EZH2-mediated PHLDA1 governs mitochondrial dysfunction and oxidative damage in traumatic brain injury via the AKT/Nrf2/Sirt3 pathway.

Objective: This study investigates the role of pleckstrin homology-like domain family A member 1 (PHLDA1) in traumatic brain injury (TBI) and examines how its knockdown may mitigate neurological impairments associated with TBI, focusing on mitochondrial dysfunction, neuro-inflammation, and oxidative stress.

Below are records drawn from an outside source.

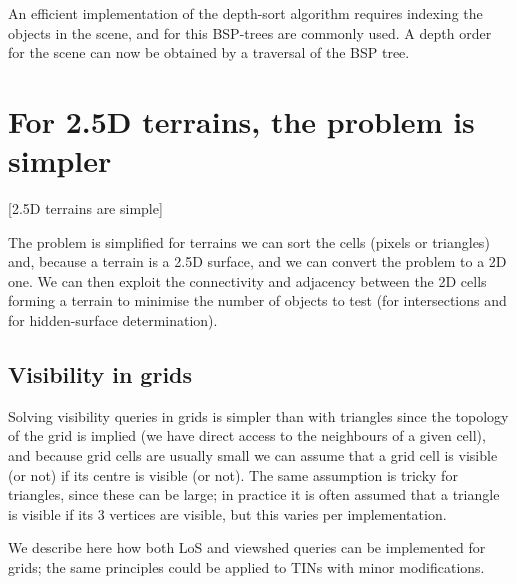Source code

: 
An efficient implementation of the depth-sort algorithm requires indexing the objects in the scene, and for this BSP-trees are commonly used.
A depth order for the scene can now be obtained by a traversal of the BSP tree.



%
\section{For 2.5D terrains, the problem is simpler}[2.5D terrains are simple]

The problem is simplified for terrains we can sort the cells (pixels or triangles) and, because a terrain is a 2.5D surface, and we can convert the problem to a 2D one.
We can then exploit the connectivity and adjacency between the 2D cells forming a terrain to minimise the number of objects to test (for intersections and for hidden-surface determination).


%
\subsection{Visibility in grids}

Solving visibility queries in grids is simpler than with triangles since the topology of the grid is implied (we have direct access to the neighbours of a given cell), and because grid cells are usually small we can assume that a grid cell is visible (or not) if its centre is visible (or not).
The same assumption is tricky for triangles, since these can be large; in practice it is often assumed that a triangle is visible if its 3 vertices are visible, but this varies per implementation.

%

We describe here how both LoS and viewshed queries can be implemented for grids; the same principles could be applied to TINs with minor modifications.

Methods: TBI was induced in rats, and PHLDA1 expression was assessed through qPCR and Western blot. Neurological functions were evaluated via grip strength, balance beam, and rotarod tests. Brain tissue samples were analyzed for edema, apoptosis, and mitochondrial activity. Additionally, the effects of PHLDA1 knockdown on protein kinase B/nuclear factor erythroid 2-related factor 2/sirtuin 3 (AKT/Nrf2/Sirt3) signaling were examined in H 2 O 2 -treated PC12 cells, with the AKT inhibitor MK-2206 used to explore pathway interactions.

Results: PHLDA1 levels were elevated in TBI rats, correlating with impaired neurological function, brain edema, and increased cell apoptosis. PHLDA1 knockdown improved motor performance, reduced edema, decreased apoptotic cell counts, and alleviated inflammation. Furthermore, it restored mitochondrial membrane potential and increased ATP production. In cell models, PHLDA1 knockdown reduced oxidative stress and enhanced AKT/Nrf2/Sirt3 pathway activation, which MK-2206 partially reversed. Additional experiments indicated that EZH2 inhibited PHLDA1 transcription by binding to its promoter.

Conclusion: PHLDA1 knockdown mitigates TBI-induced neurodegeneration by reducing oxidative stress and enhancing mitochondrial function through the AKT/Nrf2/Sirt3 pathway. These findings suggest that targeting PHLDA1 may offer a novel therapeutic approach for TBI.